After she passed me by I started thinking about what would have happened if I’d stopped her and started talking to her. This was, coincidentally, the same part of the Maschsee where the infamous bike-girl incident took place way back when I first arrived in Hannover. I felt almost like I’d made the same mistake twice. But she was on roller-blades and I was on foot, and I knew it was possible that I’d see her coming around again before long. I ran through all kinds of scenarios in my imagination about going up to her and asking her if she speaks English and if she has a boyfriend and telling her I’ve seen her around before and I just had to take a chance and ask her on a date because she was too beautiful not to try. Each scenario ended with her telling me she had a boyfriend but at least being somewhat flattered that some American guy would be so taken with her that he’d actually interrupt his jog to try and talk to her.

After about ten minutes of all these fantasies, while keeping my eye open for her to come around again, fully resolved to approach her if she did, I could hardly believe my eyes when I saw her actually coming around again. My heart stopped for a second as I spotted her way down the path, and for a split second I considered forgetting the whole idea. But this was the Maschsee, damn it, and I wasn’t going to let yet another chance to meet a beautiful girl slip through my fingers. Plus, all the endorphins from running were flowing thus giving me this artificial sense of self-confidence. I stopped running, took out my I-pod earphones, and waved her down as soon as she was within speaking range. “Excuse me,” I said, and she looked right at me with those beautiful eyes but said nothing as she passed. It only took an instant for reality to diverge from imagination, and as she rolled on by I just said, “Hello,” and turned after to run alongside her but she was already rolling away and not slowing down or looking back. I realised I must have frightened her. It should have been obvious that some strange guy approaching you out of nowhere would be frightening. It was silly of me to expect otherwise. But I just turned around, remarked that “I tried” to myself, tossed my earphones back in and finished the jog.
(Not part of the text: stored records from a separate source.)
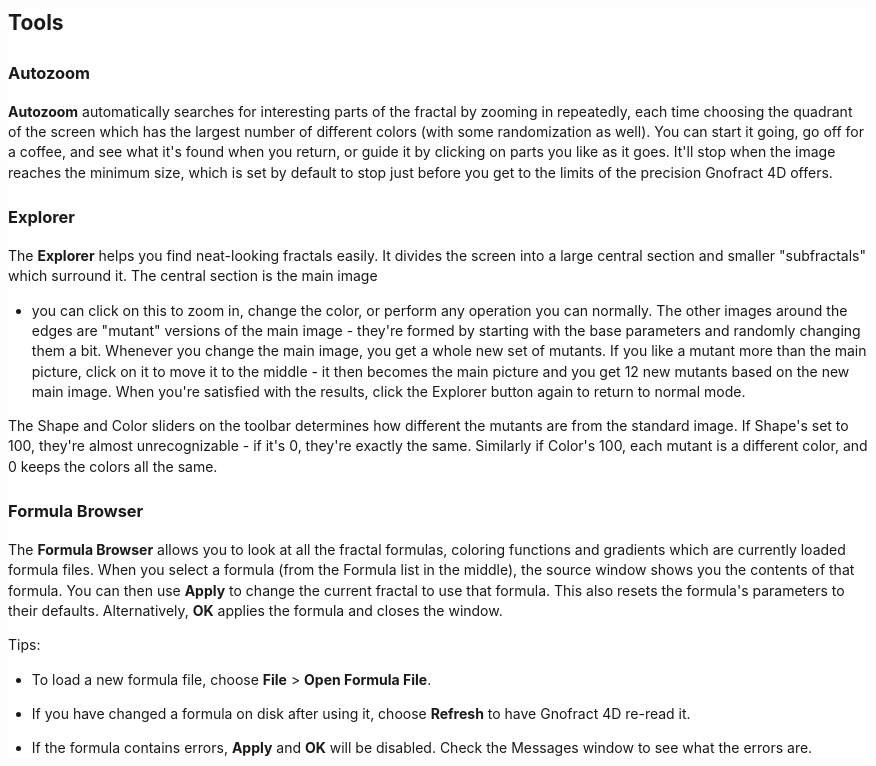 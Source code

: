 
## Tools

### Autozoom

**Autozoom** automatically searches for interesting parts of the
fractal by zooming in repeatedly, each time choosing the quadrant of
the screen which has the largest number of different colors (with some
randomization as well). You can start it going, go off for a coffee,
and see what it's found when you return, or guide it by clicking on
parts you like as it goes. It'll stop when the image reaches the
minimum size, which is set by default to stop just before you get to
the limits of the precision Gnofract 4D offers.


### Explorer

The **Explorer** helps you find neat-looking fractals
easily. It divides the screen into a large central section and smaller
"subfractals" which surround it. The central section is the main image
- you can click on this to zoom in, change the color, or perform any
operation you can normally. The other images around the edges are
"mutant" versions of the main image - they're formed by starting with
the base parameters and randomly changing them a bit. Whenever you
change the main image, you get a whole new set of mutants. If you like
a mutant more than the main picture, click on it to move it to the
middle - it then becomes the main picture and you get 12 new mutants
based on the new main image. When you're satisfied with the results,
click the Explorer button again to return to normal mode.  

The Shape and Color sliders on the toolbar determines how
different the mutants are from the standard image. If Shape's set to
100, they're almost unrecognizable - if it's 0, they're exactly the
same. Similarly if Color's 100, each mutant is a different color, and
0 keeps the colors all the same.  

### Formula Browser

The **Formula Browser** allows you to look at all the
fractal formulas, coloring functions and gradients which are currently loaded formula files. When you select a formula (from the Formula list in the middle), the source window shows you the contents of that formula. You can then use **Apply** to change the current fractal to use that formula. This also resets the formula's parameters to their defaults. Alternatively, **OK** applies the formula and closes the window.  


Tips: 
- To load a new formula file, choose **File** > **Open Formula File**. 

- If you have changed a formula on disk after using it, choose **Refresh** to have Gnofract 4D re-read it.

- If the formula contains errors, **Apply** and **OK** will be
disabled. Check the Messages window to see what the errors
are. 
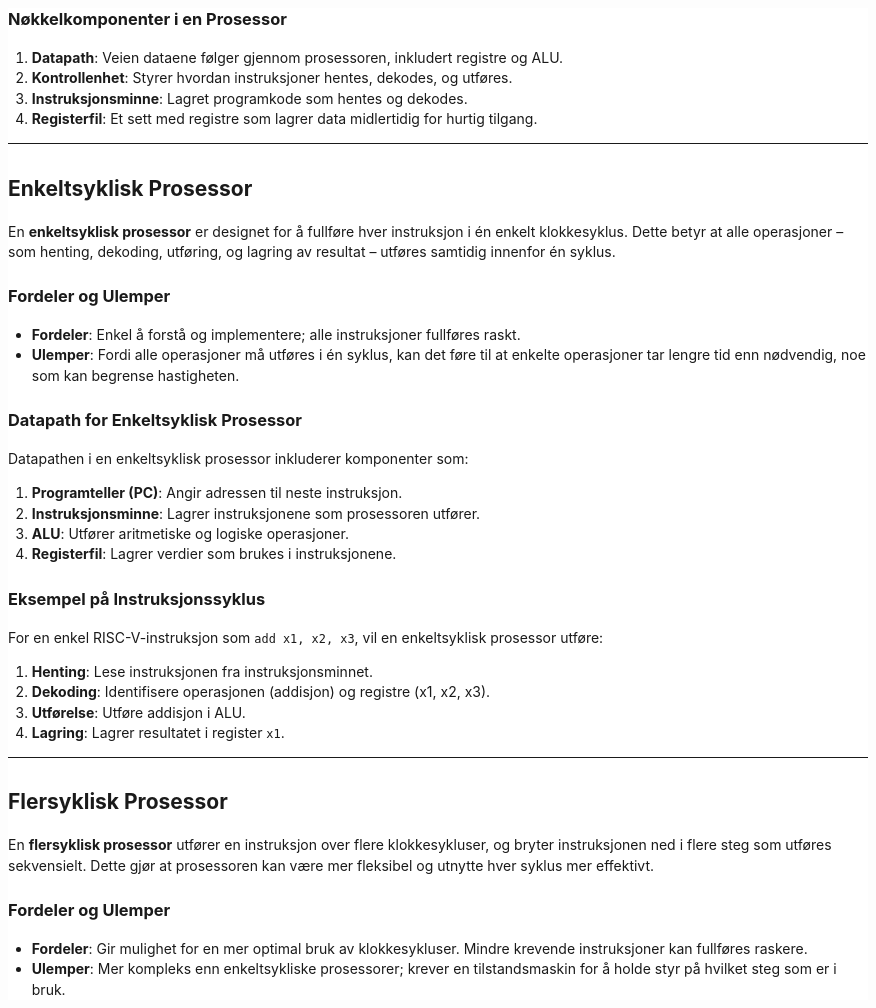 ### Nøkkelkomponenter i en Prosessor

1. **Datapath**: Veien dataene følger gjennom prosessoren, inkludert registre og ALU.
2. **Kontrollenhet**: Styrer hvordan instruksjoner hentes, dekodes, og utføres.
3. **Instruksjonsminne**: Lagret programkode som hentes og dekodes.
4. **Registerfil**: Et sett med registre som lagrer data midlertidig for hurtig tilgang.

---

## Enkeltsyklisk Prosessor

En **enkeltsyklisk prosessor** er designet for å fullføre hver instruksjon i én enkelt klokkesyklus. Dette betyr at alle operasjoner – som henting, dekoding, utføring, og lagring av resultat – utføres samtidig innenfor én syklus. 

### Fordeler og Ulemper

- **Fordeler**: Enkel å forstå og implementere; alle instruksjoner fullføres raskt.
- **Ulemper**: Fordi alle operasjoner må utføres i én syklus, kan det føre til at enkelte operasjoner tar lengre tid enn nødvendig, noe som kan begrense hastigheten.

### Datapath for Enkeltsyklisk Prosessor

Datapathen i en enkeltsyklisk prosessor inkluderer komponenter som:
1. **Programteller (PC)**: Angir adressen til neste instruksjon.
2. **Instruksjonsminne**: Lagrer instruksjonene som prosessoren utfører.
3. **ALU**: Utfører aritmetiske og logiske operasjoner.
4. **Registerfil**: Lagrer verdier som brukes i instruksjonene.

### Eksempel på Instruksjonssyklus

For en enkel RISC-V-instruksjon som `add x1, x2, x3`, vil en enkeltsyklisk prosessor utføre:
1. **Henting**: Lese instruksjonen fra instruksjonsminnet.
2. **Dekoding**: Identifisere operasjonen (addisjon) og registre (x1, x2, x3).
3. **Utførelse**: Utføre addisjon i ALU.
4. **Lagring**: Lagrer resultatet i register `x1`.

---

## Flersyklisk Prosessor

En **flersyklisk prosessor** utfører en instruksjon over flere klokkesykluser, og bryter instruksjonen ned i flere steg som utføres sekvensielt. Dette gjør at prosessoren kan være mer fleksibel og utnytte hver syklus mer effektivt.

### Fordeler og Ulemper

- **Fordeler**: Gir mulighet for en mer optimal bruk av klokkesykluser. Mindre krevende instruksjoner kan fullføres raskere.
- **Ulemper**: Mer kompleks enn enkeltsykliske prosessorer; krever en tilstandsmaskin for å holde styr på hvilket steg som er i bruk.
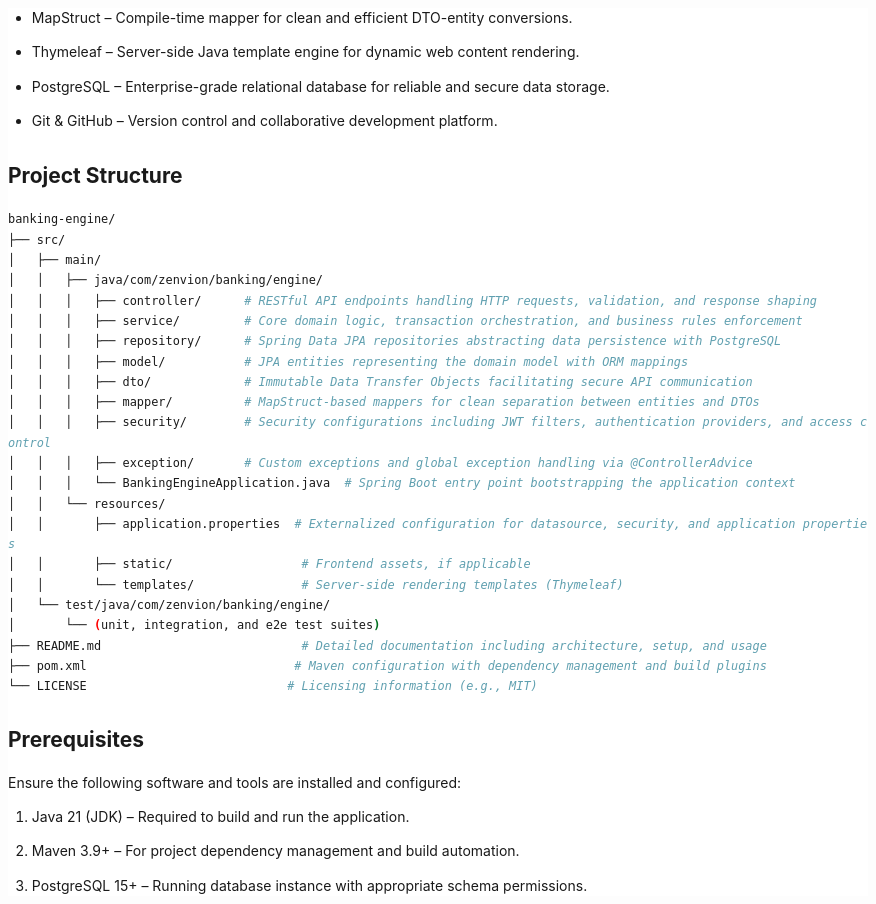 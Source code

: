 - MapStruct – Compile-time mapper for clean and efficient DTO-entity conversions.

- Thymeleaf – Server-side Java template engine for dynamic web content rendering.

- PostgreSQL – Enterprise-grade relational database for reliable and secure data storage.

- Git & GitHub – Version control and collaborative development platform.

## Project Structure
```bash
banking-engine/
├── src/
│   ├── main/
│   │   ├── java/com/zenvion/banking/engine/
│   │   │   ├── controller/      # RESTful API endpoints handling HTTP requests, validation, and response shaping
│   │   │   ├── service/         # Core domain logic, transaction orchestration, and business rules enforcement
│   │   │   ├── repository/      # Spring Data JPA repositories abstracting data persistence with PostgreSQL
│   │   │   ├── model/           # JPA entities representing the domain model with ORM mappings
│   │   │   ├── dto/             # Immutable Data Transfer Objects facilitating secure API communication
│   │   │   ├── mapper/          # MapStruct-based mappers for clean separation between entities and DTOs
│   │   │   ├── security/        # Security configurations including JWT filters, authentication providers, and access control
│   │   │   ├── exception/       # Custom exceptions and global exception handling via @ControllerAdvice
│   │   │   └── BankingEngineApplication.java  # Spring Boot entry point bootstrapping the application context
│   │   └── resources/
│   │       ├── application.properties  # Externalized configuration for datasource, security, and application properties
│   │       ├── static/                  # Frontend assets, if applicable
│   │       └── templates/               # Server-side rendering templates (Thymeleaf)
│   └── test/java/com/zenvion/banking/engine/
│       └── (unit, integration, and e2e test suites)
├── README.md                            # Detailed documentation including architecture, setup, and usage
├── pom.xml                             # Maven configuration with dependency management and build plugins
└── LICENSE                            # Licensing information (e.g., MIT)
```

## Prerequisites
Ensure the following software and tools are installed and configured:

1. Java 21 (JDK) – Required to build and run the application.

2. Maven 3.9+ – For project dependency management and build automation.

3. PostgreSQL 15+ – Running database instance with appropriate schema permissions.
I’m not quite sure how to feel about it. I suppose I should believe that it’s completely up to me how to react. I can either be proud of myself for having grown a pair for once or feel shitty about the rejection, although it wasn’t so much of a “rejection” as it was a girl running away from a strange guy she’d never met before. I know that if I ever see her again, I’ll smile and wave to her, and maybe she’ll recognise me and stop to find out who I am now that I’ve made some kind of impression, albeit a creepy one. Or maybe she’ll turn around and run away again. They always run away. And when they’re on roller-blades it makes it a lot easier.

In any case, I can at least take pride in having somewhat made up for my shameful pussy-behaviour with the bike-girl way back when, and reinforce my opinion that it’s not entirely my fault I’m alone. If I was a really hot guy or if I had any kind of aura of attractiveness whatsoever, that girl might have stopped and said hello to me. But I’m not attractive at all so she just kept skating. And as I always do, I just let her go, turned around and ran the other way.